__Assigned task__.
In the listing below, the line containing "### Yet another" marks the end; copy exactly every line from the first through that one.

__Data for this exercise__.
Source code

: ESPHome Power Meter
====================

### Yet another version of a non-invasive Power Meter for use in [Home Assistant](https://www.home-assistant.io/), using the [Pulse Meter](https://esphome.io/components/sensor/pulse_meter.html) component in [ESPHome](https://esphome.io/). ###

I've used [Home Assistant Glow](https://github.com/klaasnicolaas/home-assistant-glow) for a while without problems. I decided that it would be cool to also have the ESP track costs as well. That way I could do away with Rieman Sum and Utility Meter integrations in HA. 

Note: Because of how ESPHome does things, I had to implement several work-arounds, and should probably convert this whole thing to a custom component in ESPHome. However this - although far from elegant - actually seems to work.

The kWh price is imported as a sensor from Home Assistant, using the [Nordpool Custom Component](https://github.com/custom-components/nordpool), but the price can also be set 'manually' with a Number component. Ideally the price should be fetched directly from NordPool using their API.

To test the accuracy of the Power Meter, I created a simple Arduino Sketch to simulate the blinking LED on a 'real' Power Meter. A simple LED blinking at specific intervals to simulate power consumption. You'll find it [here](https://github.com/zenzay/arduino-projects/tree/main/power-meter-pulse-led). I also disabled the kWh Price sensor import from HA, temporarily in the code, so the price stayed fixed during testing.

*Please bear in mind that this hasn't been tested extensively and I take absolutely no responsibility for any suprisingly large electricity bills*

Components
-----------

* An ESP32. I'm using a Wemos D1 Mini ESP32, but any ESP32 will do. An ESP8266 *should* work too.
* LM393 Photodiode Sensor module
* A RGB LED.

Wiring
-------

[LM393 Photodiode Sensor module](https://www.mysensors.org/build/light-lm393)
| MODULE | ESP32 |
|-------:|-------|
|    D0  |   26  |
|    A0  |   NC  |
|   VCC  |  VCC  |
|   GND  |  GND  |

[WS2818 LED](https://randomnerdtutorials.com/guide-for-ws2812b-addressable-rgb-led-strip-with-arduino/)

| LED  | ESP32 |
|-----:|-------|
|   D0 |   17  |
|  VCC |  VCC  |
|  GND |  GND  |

__Answer section__.
Source code

: ESPHome Power Meter
====================

### Yet another version of a non-invasive Power Meter for use in [Home Assistant](https://www.home-assistant.io/), using the [Pulse Meter](https://esphome.io/components/sensor/pulse_meter.html) component in [ESPHome](https://esphome.io/). ###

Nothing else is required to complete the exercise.